Data entries:
• • • • • • •

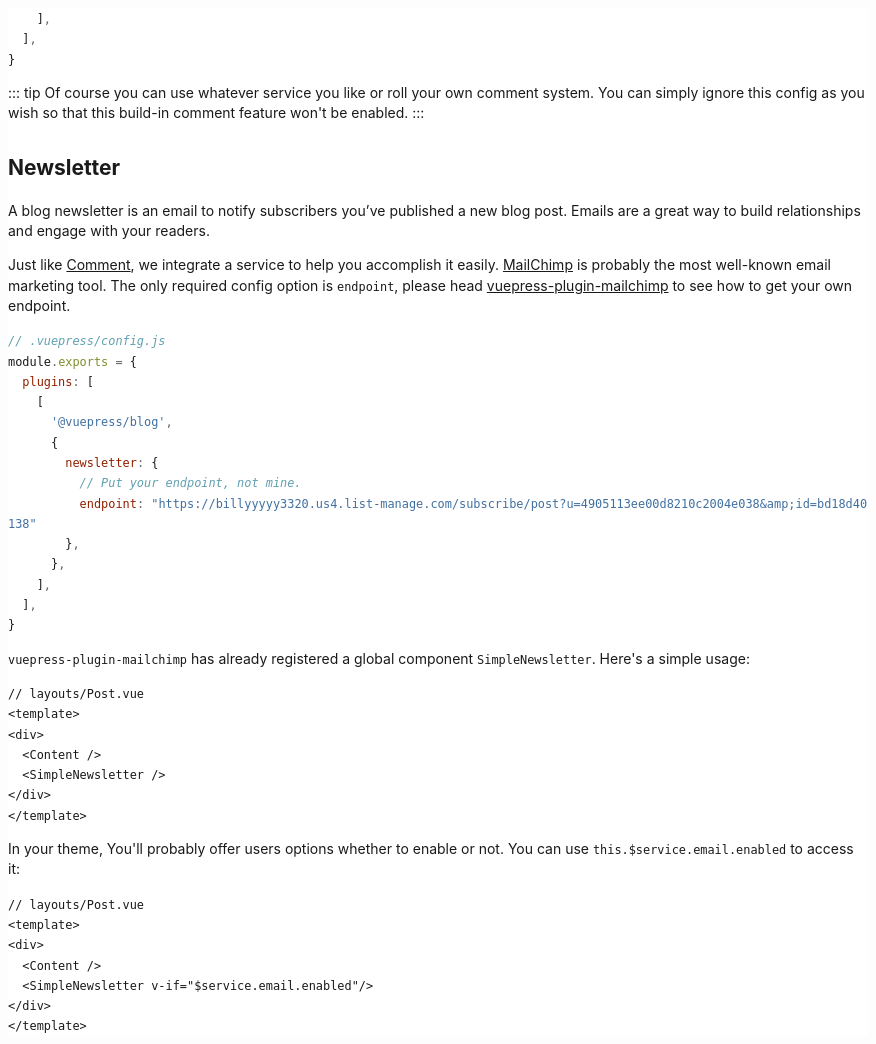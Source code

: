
 ```js
    ],
  ],
}
```

::: tip
Of course you can use whatever service you like or roll your own comment system. You can simply ignore this config as you wish so that this build-in comment feature won't be enabled.
:::

## Newsletter

A blog newsletter is an email to notify subscribers you’ve published a new blog post. Emails are a great way to build relationships and engage with your readers. 

Just like [Comment](#comment), we integrate a service to help you accomplish it easily. [MailChimp](https://mailchimp.com/) is probably the most well-known email marketing tool. The only required config option is `endpoint`, please head [vuepress-plugin-mailchimp](https://vuepress-plugin-mailchimp.billyyyyy3320.com/#install) to see how to get your own endpoint.
```js
// .vuepress/config.js
module.exports = {
  plugins: [
    [
      '@vuepress/blog',
      {
        newsletter: {
          // Put your endpoint, not mine.
          endpoint: "https://billyyyyy3320.us4.list-manage.com/subscribe/post?u=4905113ee00d8210c2004e038&amp;id=bd18d40138"
        },
      },
    ],
  ],
}
```

`vuepress-plugin-mailchimp` has already registered a global component `SimpleNewsletter`. Here's a simple usage:
```vue
// layouts/Post.vue
<template>
<div>
  <Content />
  <SimpleNewsletter />
</div>
</template>
```

In your theme, You'll probably offer users options whether to enable or not. You can use `this.$service.email.enabled` to access it:
```vue
// layouts/Post.vue
<template>
<div>
  <Content />
  <SimpleNewsletter v-if="$service.email.enabled"/>
</div>
</template>
```
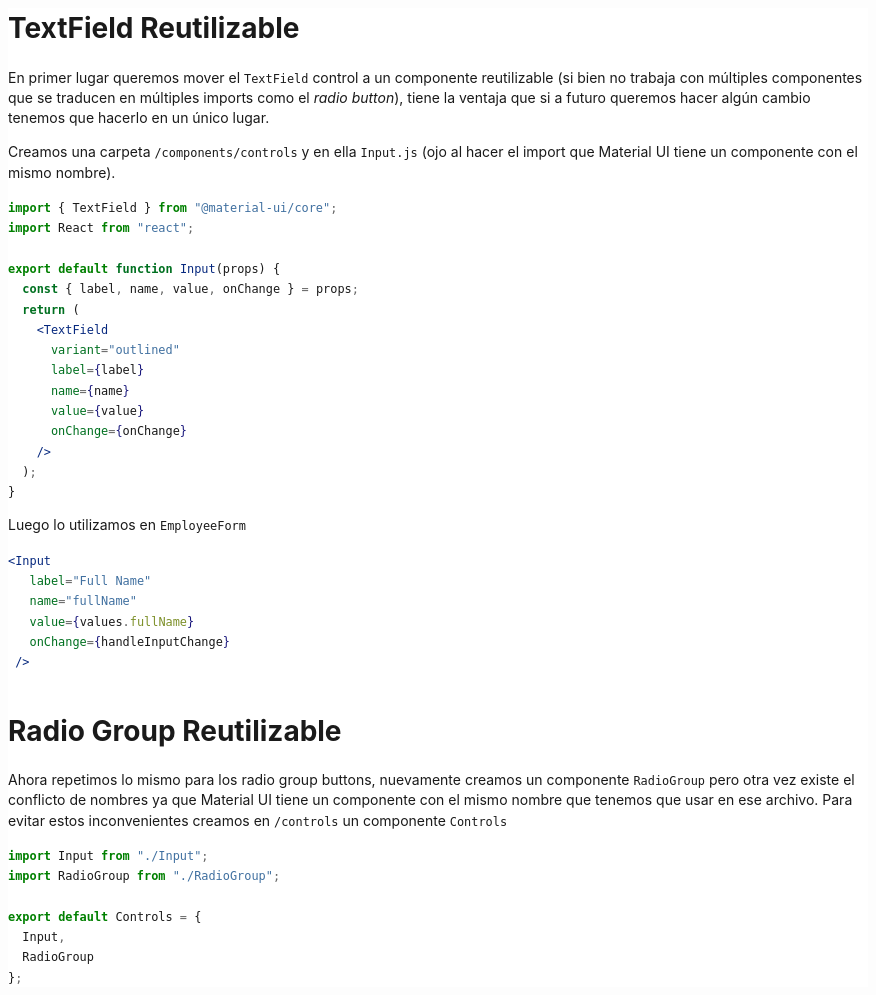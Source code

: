# TextField Reutilizable
En primer lugar queremos mover el `TextField` control a un componente reutilizable (si bien no trabaja con múltiples componentes que se traducen en múltiples imports como el *radio button*), tiene la ventaja que si a futuro queremos hacer algún cambio tenemos que hacerlo en un único lugar.

Creamos una carpeta `/components/controls` y en ella `Input.js` (ojo al hacer el import que Material UI tiene un componente con el mismo nombre).
```jsx
import { TextField } from "@material-ui/core";
import React from "react";

export default function Input(props) {
  const { label, name, value, onChange } = props;
  return (
    <TextField
      variant="outlined"
      label={label}
      name={name}
      value={value}
      onChange={onChange}
    />
  );
}

```

Luego lo utilizamos en `EmployeeForm`
```jsx
<Input
   label="Full Name"
   name="fullName"
   value={values.fullName}
   onChange={handleInputChange}
 />
```

# Radio Group Reutilizable
Ahora repetimos lo mismo para los radio group buttons, nuevamente creamos un componente `RadioGroup` pero otra vez existe el conflicto de nombres ya que Material UI tiene un componente con el mismo nombre que tenemos que usar en ese archivo.
Para evitar estos inconvenientes creamos en `/controls` un componente `Controls`
```jsx
import Input from "./Input";
import RadioGroup from "./RadioGroup";

export default Controls = {
  Input,
  RadioGroup
};
```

• • • • • • •

__What the task requires__. Return the data exactly. Pictures stay out.

__Exercise result__.
Source code

:
 ```js
    ],
  ],
}
```

::: tip
Of course you can use whatever service you like or roll your own comment system. You can simply ignore this config as you wish so that this build-in comment feature won't be enabled.
:::

## Newsletter

A blog newsletter is an email to notify subscribers you’ve published a new blog post. Emails are a great way to build relationships and engage with your readers. 

Just like [Comment](#comment), we integrate a service to help you accomplish it easily. [MailChimp](https://mailchimp.com/) is probably the most well-known email marketing tool. The only required config option is `endpoint`, please head [vuepress-plugin-mailchimp](https://vuepress-plugin-mailchimp.billyyyyy3320.com/#install) to see how to get your own endpoint.
```js
// .vuepress/config.js
module.exports = {
  plugins: [
    [
      '@vuepress/blog',
      {
        newsletter: {
          // Put your endpoint, not mine.
          endpoint: "https://billyyyyy3320.us4.list-manage.com/subscribe/post?u=4905113ee00d8210c2004e038&amp;id=bd18d40138"
        },
      },
    ],
  ],
}
```

`vuepress-plugin-mailchimp` has already registered a global component `SimpleNewsletter`. Here's a simple usage:
```vue
// layouts/Post.vue
<template>
<div>
  <Content />
  <SimpleNewsletter />
</div>
</template>
```

In your theme, You'll probably offer users options whether to enable or not. You can use `this.$service.email.enabled` to access it:
```vue
// layouts/Post.vue
<template>
<div>
  <Content />
  <SimpleNewsletter v-if="$service.email.enabled"/>
</div>
</template>
```
Source code

:# TextField Reutilizable
En primer lugar queremos mover el `TextField` control a un componente reutilizable (si bien no trabaja con múltiples componentes que se traducen en múltiples imports como el *radio button*), tiene la ventaja que si a futuro queremos hacer algún cambio tenemos que hacerlo en un único lugar.

Creamos una carpeta `/components/controls` y en ella `Input.js` (ojo al hacer el import que Material UI tiene un componente con el mismo nombre).
```jsx
import { TextField } from "@material-ui/core";
import React from "react";

export default function Input(props) {
  const { label, name, value, onChange } = props;
  return (
    <TextField
      variant="outlined"
      label={label}
      name={name}
      value={value}
      onChange={onChange}
    />
  );
}

```

Luego lo utilizamos en `EmployeeForm`
```jsx
<Input
   label="Full Name"
   name="fullName"
   value={values.fullName}
   onChange={handleInputChange}
 />
```

# Radio Group Reutilizable
Ahora repetimos lo mismo para los radio group buttons, nuevamente creamos un componente `RadioGroup` pero otra vez existe el conflicto de nombres ya que Material UI tiene un componente con el mismo nombre que tenemos que usar en ese archivo.
Para evitar estos inconvenientes creamos en `/controls` un componente `Controls`
```jsx
import Input from "./Input";
import RadioGroup from "./RadioGroup";

export default Controls = {
  Input,
  RadioGroup
};
```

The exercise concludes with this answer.